At the University of Washington, materials scientists have used artificial intelligence to simulate stacks of molybdenum ditelluride sheets—dozens of atomic layers piled on top of one another in intricate patterns—and discovered something remarkable: quantum phenomena that don't exist at smaller scales suddenly emerge when the structure reaches a certain size. It's a breakthrough that suggests the way forward for quantum materials research isn't just building better supercomputers, but training AI systems to see what humans couldn't previously compute.

Quantum materials are the foundation of an emerging technological revolution. These exotic substances, governed by quantum mechanics rather than classical physics, exhibit properties like superconductivity and unusual magnetism that could power the next generation of quantum computers and energy-efficient electronics. Yet designing them has always been a bottleneck: researchers have to predict how materials behave across vastly different scales, from individual atoms to configurations large enough to be practically useful. For decades, this meant expensive trial-and-error or grinding away on supercomputers that could only handle so much complexity.

Ting Cao, an associate professor of materials science and engineering at the University of Washington and senior author of the research, describes the shift happening in his field with striking clarity: "What is exciting is that AI and quantum computing are beginning to change not just what problems we can solve, but how we do research." His team published their findings in the Proceedings of the National Academy of Sciences on June 2, demonstrating that an AI model trained on smaller datasets can act as a fast, relatively inexpensive surrogate for a supercomputer—effectively learning to extrapolate the behavior of huge material systems without needing to simulate every atom individually.

The approach worked by stacking virtual sheets of molybdenum ditelluride on top of one another, layer after layer. With traditional computing, this would have been impractical, perhaps impossible. But the AI system could handle it, revealing complex quantum behaviors that only emerged at scale. Researchers can now take the most promising candidates and attempt to manufacture them in the laboratory to verify the simulations actually predict the real world.
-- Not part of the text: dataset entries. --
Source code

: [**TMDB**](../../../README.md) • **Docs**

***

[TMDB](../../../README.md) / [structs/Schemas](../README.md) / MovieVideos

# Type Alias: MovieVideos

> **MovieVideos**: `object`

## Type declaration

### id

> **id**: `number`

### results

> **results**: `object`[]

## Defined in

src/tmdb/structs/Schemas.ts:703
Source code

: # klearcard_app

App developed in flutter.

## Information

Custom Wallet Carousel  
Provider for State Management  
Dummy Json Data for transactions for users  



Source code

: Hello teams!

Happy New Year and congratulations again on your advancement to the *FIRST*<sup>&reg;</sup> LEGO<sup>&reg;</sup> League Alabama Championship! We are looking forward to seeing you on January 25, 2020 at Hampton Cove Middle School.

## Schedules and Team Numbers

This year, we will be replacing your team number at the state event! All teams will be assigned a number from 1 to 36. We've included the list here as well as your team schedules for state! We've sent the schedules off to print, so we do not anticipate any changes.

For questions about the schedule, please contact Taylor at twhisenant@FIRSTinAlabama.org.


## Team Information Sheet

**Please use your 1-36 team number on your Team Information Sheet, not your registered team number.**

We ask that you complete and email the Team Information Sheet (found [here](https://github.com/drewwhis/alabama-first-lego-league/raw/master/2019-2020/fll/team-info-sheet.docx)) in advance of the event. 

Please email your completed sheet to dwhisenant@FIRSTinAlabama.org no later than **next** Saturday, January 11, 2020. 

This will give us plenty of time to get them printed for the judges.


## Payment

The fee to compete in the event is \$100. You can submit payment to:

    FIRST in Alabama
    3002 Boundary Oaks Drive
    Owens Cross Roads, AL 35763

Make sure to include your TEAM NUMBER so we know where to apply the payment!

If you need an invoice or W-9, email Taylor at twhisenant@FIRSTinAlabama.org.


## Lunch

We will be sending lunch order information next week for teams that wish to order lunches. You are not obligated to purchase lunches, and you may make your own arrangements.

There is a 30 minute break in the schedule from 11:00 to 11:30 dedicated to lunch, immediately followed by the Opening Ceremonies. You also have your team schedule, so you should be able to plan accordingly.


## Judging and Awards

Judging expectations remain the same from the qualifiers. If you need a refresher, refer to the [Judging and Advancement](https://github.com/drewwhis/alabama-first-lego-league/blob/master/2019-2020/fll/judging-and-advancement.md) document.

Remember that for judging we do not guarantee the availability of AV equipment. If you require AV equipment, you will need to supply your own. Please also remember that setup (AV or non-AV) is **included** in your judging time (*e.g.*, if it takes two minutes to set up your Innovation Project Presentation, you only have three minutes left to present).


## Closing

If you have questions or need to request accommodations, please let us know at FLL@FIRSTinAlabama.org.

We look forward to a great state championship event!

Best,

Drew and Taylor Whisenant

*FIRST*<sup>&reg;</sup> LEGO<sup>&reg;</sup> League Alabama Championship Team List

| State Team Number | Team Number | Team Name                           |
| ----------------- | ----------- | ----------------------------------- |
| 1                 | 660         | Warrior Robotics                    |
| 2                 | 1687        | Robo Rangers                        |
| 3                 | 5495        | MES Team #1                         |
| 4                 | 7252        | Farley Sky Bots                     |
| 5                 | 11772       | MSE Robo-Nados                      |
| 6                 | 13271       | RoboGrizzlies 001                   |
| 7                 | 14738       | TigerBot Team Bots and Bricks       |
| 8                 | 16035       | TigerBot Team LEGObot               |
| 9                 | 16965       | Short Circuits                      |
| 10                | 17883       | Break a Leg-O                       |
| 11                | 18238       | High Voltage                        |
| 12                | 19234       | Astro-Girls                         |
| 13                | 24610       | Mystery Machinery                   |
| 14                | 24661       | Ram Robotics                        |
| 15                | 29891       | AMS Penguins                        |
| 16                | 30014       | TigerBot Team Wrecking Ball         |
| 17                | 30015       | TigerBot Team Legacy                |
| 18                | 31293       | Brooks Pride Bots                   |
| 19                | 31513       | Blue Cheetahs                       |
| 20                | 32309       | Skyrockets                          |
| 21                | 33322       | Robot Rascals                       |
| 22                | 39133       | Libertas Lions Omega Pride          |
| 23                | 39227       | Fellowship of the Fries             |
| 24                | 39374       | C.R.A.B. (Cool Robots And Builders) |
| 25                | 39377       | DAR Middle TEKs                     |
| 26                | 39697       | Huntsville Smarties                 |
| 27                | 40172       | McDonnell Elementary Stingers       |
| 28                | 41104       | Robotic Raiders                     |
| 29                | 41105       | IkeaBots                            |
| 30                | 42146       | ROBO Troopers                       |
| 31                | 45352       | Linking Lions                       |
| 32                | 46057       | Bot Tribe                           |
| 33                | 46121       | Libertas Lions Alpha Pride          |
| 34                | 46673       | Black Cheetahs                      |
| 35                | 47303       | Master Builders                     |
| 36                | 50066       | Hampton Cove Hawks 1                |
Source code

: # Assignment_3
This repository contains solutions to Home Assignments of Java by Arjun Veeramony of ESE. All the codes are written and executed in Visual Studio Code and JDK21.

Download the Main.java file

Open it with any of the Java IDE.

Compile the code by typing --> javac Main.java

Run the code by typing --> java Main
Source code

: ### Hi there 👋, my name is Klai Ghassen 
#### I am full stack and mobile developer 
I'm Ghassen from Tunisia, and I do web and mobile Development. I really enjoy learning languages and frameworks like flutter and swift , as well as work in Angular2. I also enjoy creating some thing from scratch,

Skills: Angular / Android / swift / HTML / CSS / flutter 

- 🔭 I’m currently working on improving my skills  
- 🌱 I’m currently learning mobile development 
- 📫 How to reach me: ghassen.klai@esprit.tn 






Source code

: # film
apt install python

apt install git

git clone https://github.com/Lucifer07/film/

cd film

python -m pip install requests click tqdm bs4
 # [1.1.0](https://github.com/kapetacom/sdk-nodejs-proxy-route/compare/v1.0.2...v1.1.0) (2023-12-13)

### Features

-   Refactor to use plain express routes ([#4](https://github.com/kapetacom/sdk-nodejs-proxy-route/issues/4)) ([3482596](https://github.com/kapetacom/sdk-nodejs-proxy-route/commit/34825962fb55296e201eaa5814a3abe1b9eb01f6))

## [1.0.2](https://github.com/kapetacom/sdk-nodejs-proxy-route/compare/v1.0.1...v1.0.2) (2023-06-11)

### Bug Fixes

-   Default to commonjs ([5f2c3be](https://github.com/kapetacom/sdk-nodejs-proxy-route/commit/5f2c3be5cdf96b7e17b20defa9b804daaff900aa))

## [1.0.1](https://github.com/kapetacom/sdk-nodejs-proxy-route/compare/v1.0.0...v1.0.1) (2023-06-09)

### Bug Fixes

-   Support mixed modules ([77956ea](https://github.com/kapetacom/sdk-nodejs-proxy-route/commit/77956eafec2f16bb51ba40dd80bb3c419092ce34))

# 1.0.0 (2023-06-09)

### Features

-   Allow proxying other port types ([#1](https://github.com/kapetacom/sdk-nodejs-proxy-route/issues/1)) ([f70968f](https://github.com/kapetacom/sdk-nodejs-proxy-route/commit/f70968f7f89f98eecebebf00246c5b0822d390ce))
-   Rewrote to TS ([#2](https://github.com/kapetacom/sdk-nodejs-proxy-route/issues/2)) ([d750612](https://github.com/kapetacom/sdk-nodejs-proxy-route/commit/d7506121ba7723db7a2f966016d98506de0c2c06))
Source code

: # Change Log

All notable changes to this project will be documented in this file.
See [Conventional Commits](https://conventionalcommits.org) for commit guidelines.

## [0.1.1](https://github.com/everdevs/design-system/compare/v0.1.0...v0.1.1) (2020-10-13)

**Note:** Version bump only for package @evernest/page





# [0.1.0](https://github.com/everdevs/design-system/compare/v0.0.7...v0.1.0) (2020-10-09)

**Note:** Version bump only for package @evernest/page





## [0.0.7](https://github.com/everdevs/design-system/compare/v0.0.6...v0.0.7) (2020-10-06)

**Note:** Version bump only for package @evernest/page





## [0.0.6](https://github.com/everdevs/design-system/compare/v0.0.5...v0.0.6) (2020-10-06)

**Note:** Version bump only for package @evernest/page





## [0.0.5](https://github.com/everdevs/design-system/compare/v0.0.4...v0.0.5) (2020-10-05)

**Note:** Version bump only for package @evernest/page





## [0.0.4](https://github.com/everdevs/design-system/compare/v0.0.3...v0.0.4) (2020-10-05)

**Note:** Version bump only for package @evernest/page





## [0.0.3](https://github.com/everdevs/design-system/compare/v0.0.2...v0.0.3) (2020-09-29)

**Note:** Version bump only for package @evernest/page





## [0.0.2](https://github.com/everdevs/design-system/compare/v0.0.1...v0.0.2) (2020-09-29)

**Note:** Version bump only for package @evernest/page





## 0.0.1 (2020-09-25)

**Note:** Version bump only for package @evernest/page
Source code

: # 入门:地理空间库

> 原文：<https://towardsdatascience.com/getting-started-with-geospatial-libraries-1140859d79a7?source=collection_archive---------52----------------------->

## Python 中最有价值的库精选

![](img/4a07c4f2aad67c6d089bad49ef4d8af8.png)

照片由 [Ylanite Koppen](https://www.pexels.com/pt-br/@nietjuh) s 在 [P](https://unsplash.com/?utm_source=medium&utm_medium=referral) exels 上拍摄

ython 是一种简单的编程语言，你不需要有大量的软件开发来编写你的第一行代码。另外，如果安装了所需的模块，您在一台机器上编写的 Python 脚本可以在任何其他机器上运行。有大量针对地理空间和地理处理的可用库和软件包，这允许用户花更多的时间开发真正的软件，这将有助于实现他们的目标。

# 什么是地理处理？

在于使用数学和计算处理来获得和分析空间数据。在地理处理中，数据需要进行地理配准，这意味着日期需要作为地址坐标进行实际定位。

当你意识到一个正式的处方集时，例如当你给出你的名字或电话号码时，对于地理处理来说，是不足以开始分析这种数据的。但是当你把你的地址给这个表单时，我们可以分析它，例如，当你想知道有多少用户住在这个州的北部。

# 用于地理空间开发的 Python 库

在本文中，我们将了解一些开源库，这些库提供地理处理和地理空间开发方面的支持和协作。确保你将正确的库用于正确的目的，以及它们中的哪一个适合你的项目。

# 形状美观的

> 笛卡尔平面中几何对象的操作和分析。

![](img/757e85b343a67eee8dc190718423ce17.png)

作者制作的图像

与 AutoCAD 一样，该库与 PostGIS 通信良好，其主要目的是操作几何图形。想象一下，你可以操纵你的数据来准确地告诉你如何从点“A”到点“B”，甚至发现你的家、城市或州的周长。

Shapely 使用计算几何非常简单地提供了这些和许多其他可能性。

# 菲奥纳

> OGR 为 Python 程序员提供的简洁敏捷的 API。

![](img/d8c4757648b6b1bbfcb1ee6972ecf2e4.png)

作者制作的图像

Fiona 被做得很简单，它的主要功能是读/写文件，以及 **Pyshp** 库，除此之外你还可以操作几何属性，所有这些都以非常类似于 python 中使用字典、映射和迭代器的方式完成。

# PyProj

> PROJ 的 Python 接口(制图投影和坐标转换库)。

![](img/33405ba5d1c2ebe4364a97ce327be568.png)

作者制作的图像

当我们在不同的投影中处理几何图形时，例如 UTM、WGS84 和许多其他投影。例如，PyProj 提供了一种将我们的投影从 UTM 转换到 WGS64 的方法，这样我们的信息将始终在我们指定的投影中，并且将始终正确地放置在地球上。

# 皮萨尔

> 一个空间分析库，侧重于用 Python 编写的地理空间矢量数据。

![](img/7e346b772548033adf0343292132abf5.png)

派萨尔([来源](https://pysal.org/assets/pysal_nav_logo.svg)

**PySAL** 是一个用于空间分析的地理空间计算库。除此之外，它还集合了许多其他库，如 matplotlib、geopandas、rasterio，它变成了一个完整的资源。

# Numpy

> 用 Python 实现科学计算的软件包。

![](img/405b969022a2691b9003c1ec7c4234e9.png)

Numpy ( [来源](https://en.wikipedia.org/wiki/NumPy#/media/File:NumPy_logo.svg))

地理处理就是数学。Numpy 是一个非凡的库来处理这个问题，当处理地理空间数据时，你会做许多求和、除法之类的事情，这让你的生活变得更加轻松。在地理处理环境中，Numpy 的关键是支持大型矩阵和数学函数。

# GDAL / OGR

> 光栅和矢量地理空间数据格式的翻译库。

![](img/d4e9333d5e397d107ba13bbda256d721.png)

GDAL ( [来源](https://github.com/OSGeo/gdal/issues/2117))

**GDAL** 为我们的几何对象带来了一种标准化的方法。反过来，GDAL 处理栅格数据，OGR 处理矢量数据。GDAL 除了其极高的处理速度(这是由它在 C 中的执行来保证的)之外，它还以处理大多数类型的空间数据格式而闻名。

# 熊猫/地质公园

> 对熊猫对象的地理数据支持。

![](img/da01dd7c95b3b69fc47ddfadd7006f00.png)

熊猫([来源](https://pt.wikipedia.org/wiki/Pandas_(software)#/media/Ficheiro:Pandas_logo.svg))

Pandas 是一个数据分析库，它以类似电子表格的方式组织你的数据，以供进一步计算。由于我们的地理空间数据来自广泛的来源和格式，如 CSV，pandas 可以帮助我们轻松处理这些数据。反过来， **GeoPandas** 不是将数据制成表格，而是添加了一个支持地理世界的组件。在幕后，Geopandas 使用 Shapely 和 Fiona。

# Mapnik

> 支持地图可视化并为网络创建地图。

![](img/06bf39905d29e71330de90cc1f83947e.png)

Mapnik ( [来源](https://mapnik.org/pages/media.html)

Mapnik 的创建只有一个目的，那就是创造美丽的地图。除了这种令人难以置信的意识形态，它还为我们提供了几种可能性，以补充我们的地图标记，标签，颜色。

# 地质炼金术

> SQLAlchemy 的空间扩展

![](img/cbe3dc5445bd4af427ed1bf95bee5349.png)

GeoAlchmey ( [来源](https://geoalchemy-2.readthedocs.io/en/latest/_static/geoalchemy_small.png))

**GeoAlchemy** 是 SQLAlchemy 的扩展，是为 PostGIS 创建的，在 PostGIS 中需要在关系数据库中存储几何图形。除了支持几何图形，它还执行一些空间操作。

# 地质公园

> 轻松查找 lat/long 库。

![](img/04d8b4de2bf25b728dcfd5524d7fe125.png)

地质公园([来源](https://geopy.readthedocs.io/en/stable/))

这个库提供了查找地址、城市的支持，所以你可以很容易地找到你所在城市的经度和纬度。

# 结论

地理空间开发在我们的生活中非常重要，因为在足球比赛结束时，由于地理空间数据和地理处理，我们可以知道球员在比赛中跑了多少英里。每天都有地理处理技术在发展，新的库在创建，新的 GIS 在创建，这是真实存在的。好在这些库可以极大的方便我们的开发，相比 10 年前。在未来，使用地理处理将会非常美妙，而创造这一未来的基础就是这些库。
In a complementary study published June 8 in Nature Communications, Cao's team demonstrated that quantum computers themselves can be part of the solution. Where AI struggles with certain quantum phenomena like entanglement, quantum computers excel naturally—they're powered by the same physics researchers want to study. The team used a quantum computer to investigate an exotic phase of matter called a Laughlin state, opening a new avenue for discovery.

Di Xiao, the chair of materials science and engineering at the University of Washington and co-author of both studies, frames this moment with unmistakable conviction: "We are at the start of a new era. Our field is fundamentally changing. Things that were literally impossible a couple of years ago are now becoming routine."

Looking ahead, Cao and his team plan to expand their datasets and develop models that can simulate a far wider range of materials. The ultimate goal is to merge their AI and quantum computing systems into a hybrid tool—using AI to guide quantum simulations while quantum computers generate new data to improve the AI models further. It's a feedback loop that promises to accelerate discovery and unlock quantum materials that would otherwise remain locked away in the realm of theory.